Context of the dialogue: Ex: Hello .. customer missed it .. Hello again. Make the customers move on.
If agent is confined to just finish conversation in a time bound manner, it cannot achieve the goal of optimality.
Customer service: dealing with a person is indivudial. But, the company cares about volumes serviced. How busy the queue.
Having a persona can help businesses perform better.
Imagine building a SDS for fridge, Task oriented system can be deployed without persona. It is like a siri use case.

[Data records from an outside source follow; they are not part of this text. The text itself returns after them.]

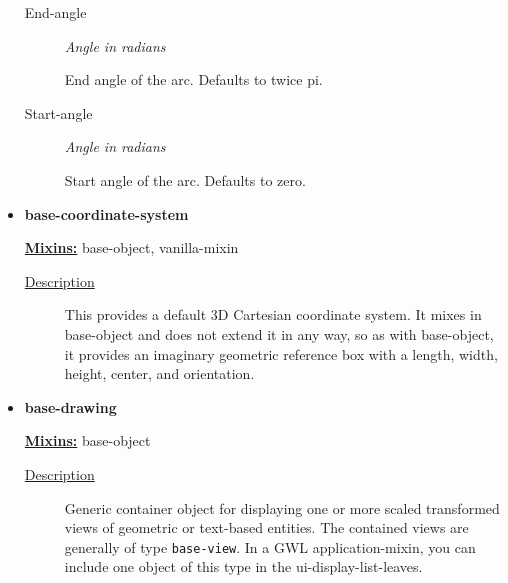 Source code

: \documentclass [11pt]{book}
\begin{document}
\begin{itemize}
\begin{description}
\item [End-angle]
\emph{Angle in radians}

 End angle of the arc. Defaults to twice pi.




\item [Start-angle]
\emph{Angle in radians}

 Start angle of the arc. Defaults to zero.




\end{description}







\item {}
\label{prim:base-coordinate-system}
\textbf{base-coordinate-system}


\textbf{
\underline{Mixins:}} base-object, vanilla-mixin





\begin{description}

\item [
\underline{Description}]


This provides a default 3D Cartesian
   coordinate system. It mixes in base-object and does not extend it
   in any way, so as with base-object, it provides an imaginary
   geometric reference box with a length, width, height, center, and
   orientation.



\end{description}









\item {}
\label{prim:base-drawing}
\textbf{base-drawing}


\textbf{
\underline{Mixins:}} base-object





\begin{description}

\item [
\underline{Description}]


Generic container object for displaying one or more scaled
transformed views of geometric or text-based entities. The contained views are generally 
of type \texttt{base-view}. In a GWL application-mixin, you can include one 
object of this type in the ui-display-list-leaves.


\end{description}
\end{itemize}
\end{document}
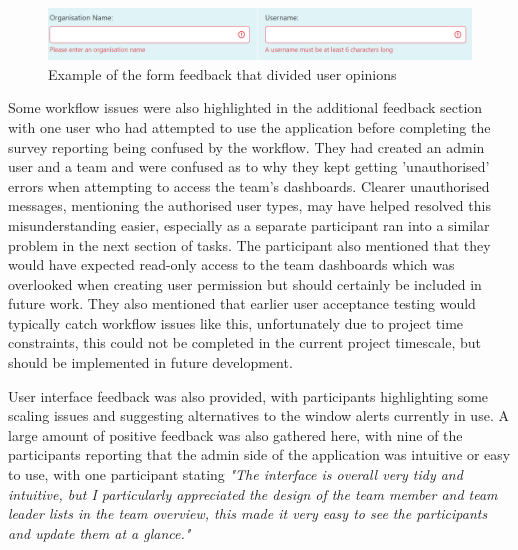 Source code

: \documentclass[l4proj.tex]{subfiles}
\begin{document}
\begin{figure}[h!]
\begin{center}
\includegraphics[scale=0.57]{dissertation/images/EvaluationExampleOfFormFeedback.png}
\caption{Example of the form feedback that divided user opinions}
\label{fig:admin form feedback} 
\end{center}
\end{figure}

Some workflow issues were also highlighted in the additional feedback section with one user who had attempted to use the application before completing the survey reporting being confused by the workflow. They had created an admin user and a team and were confused as to why they kept getting 'unauthorised' errors when attempting to access the team's dashboards. Clearer unauthorised messages, mentioning the authorised user types, may have helped resolved this misunderstanding easier, especially as a separate participant ran into a similar problem in the next section of tasks. The participant also mentioned that they would have expected read-only access to the team dashboards which was overlooked when creating user permission but should certainly be included in future work. They also mentioned that earlier user acceptance testing would typically catch workflow issues like this, unfortunately due to project time constraints, this could not be completed in the current project timescale, but should be implemented in future development.

User interface feedback was also provided, with participants highlighting some scaling issues and suggesting alternatives to the window alerts currently in use. A large amount of positive feedback was also gathered here, with nine of the participants reporting that the admin side of the application was intuitive or easy to use, with one participant stating \textit{"The interface is overall very tidy and intuitive, but I particularly appreciated the design of the team member and team leader lists in the team overview, this made it very easy to see the participants and update them at a glance."}
\end{document}
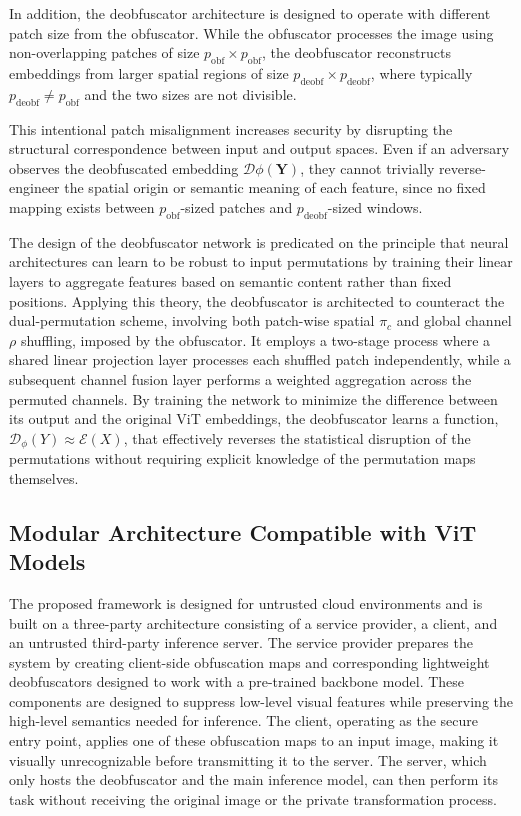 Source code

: \documentclass{ieeeaccess}
\newcommand{\rev}[1]{{\color{black}#1}}
\begin{document}
In addition, the deobfuscator architecture is designed to operate with different patch size from the obfuscator. While the obfuscator processes the image using non-overlapping patches of size $p_{\text{obf}} \times p_{\text{obf}}$, the deobfuscator reconstructs embeddings from larger spatial regions of size $p_{\text{deobf}} \times p_{\text{deobf}}$, where typically $p_{\text{deobf}} \neq p_{\text{obf}}$ and the two sizes are not divisible.

This intentional patch misalignment increases security by disrupting the structural correspondence between input and output spaces. Even if an adversary observes the deobfuscated embedding $\mathcal{D}\phi(\mathbf{Y})$, they cannot trivially reverse-engineer the spatial origin or semantic meaning of each feature, since no fixed mapping exists between $p_{\text{obf}}$-sized patches and $p_{\text{deobf}}$-sized windows.

{The design of the deobfuscator network is predicated on the principle that neural architectures can learn to be robust to input permutations by training their linear layers to aggregate features based on semantic content rather than fixed positions. Applying this theory, the deobfuscator is architected to counteract the dual-permutation scheme, involving both patch-wise spatial $\pi_c$ and global channel $\rho$ shuffling, imposed by the obfuscator. It employs a two-stage process where a shared linear projection layer processes each shuffled patch independently, while a subsequent channel fusion layer performs a weighted aggregation across the permuted channels. By training the network to minimize the difference between its output and the original ViT embeddings, the deobfuscator learns a function, $\mathcal{D}_{\phi}(Y) \approx \mathcal{E}(X)$, that effectively reverses the statistical disruption of the permutations without requiring explicit knowledge of the permutation maps themselves.}


\subsection{Modular Architecture Compatible with ViT Models}\label{sec:pro:modular}

\rev{The proposed framework is designed for untrusted cloud environments and is built on a three-party architecture consisting of a service provider, a client, and an untrusted third-party inference server. The service provider prepares the system by creating client-side obfuscation maps and corresponding lightweight deobfuscators designed to work with a pre-trained backbone model. These components are designed to suppress low-level visual features while preserving the high-level semantics needed for inference. The client, operating as the secure entry point, applies one of these obfuscation maps to an input image, making it visually unrecognizable before transmitting it to the server. The server, which only hosts the deobfuscator and the main inference model, can then perform its task without receiving the original image or the private transformation process.}
\end{document}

People like talking to people. Siri: depends on use case.
Security systems should be smart: Robotic dog for security.
IOT: Fridge, camera and all the devices. Eco-systems creation with SDS.
People attribute personality to a voice. Even Roomba is associated a personality. Automatic systems is associated personality.
Alexa with hands free functionality is good and things don’t quite need a personality yet.
Personality is probably needed not in the case where the functionality performs well but when it doesn’t do well ? “I am sorry I didn’t catch that” repeatedly saying is not a good solution and needs a personality.
How to recover from errors is important in commercial vs research sds ? Siri: default is google search.
In Europe customers have completely different attitude to the system.
As soon as they hear system they start swearing.
- Has bunch of data labeled. Whats the best way to add new labels ? Slots and intent mapping. How addition of intents and slots? Needs recollecting and re-implementing the pipeline. May be generative models can be a solution to this. Needs re-training.
- Including context into the language understanding.
- Small labeled dataset, but large unlabeled dataset. Using self-taught learning.
- Using annotations on the ASR engine.
- DSTC2 data is static. Variability in the new data. Much more different from the dynamic data. So, SLU needs a service? Problem conversion between state tracking vs understanding.
- SLU: task oriented setting and slot fitting. Interested in non-task oriented setting? Understand what the person is speaking in open domain and respond differently. SLU task is much vague and depends on the domains.
- Generic understanding: AMR: Abstract meaning representation is more powerful than framenet.
- Spoken vs written: written is much harder because its harder to parse. But, spoken have shorter length and easier to parse.
- Give me a perfect AMR parser, but how to build the perfect SDS.
- Opentable API has three variable API. Query to the API which can fulfil the user request.
- Classification is over-simplified version of SLU.
- High precision grammar: disfluencies: Disfluency clean up doesn’t clean up. Query rewrite is a big issue.
- Query rewrite is very dominant. Synonyms and disjunctions are added.
- Query rewrite: Speech is taken as a commodity.
- Incremental SLU could handle works by having barge-ins. Annoying but works. Query success tasks increased by performing incremental SLU.
- Retrain on real user utterances. Corpora is important.
- Residual nets are may be equivalent to RNN. Skipping layers and resnets don’t quite have the same appeal due to depth and randomness.
- Wavenet: generates signals. Wavenets vs resnets ? Generating words is very different from generating images. Could still work. Recursive neural networks.
- Fit to the API is important. -Show me movies of “James Cameroon”- Build trees based on parse tree. Recursive neural networks needs a more structured training data.
- Recursive NN was more linguistically motivated.
- Bracketed representation and LSTM provides the structure.
- Memory augmented neural networks: Memory augments the learning by integrating context.
- Attention models vs memory networks.
- Memory networks are may be better suited for QA and not really dialogue.
- Direct linking works well for parsing lattices.
- Input layer is in the form a lattice. [wordlets]
- Memory networks [QA system] FB data set. Could be a good pointer. Memory network to represent the context.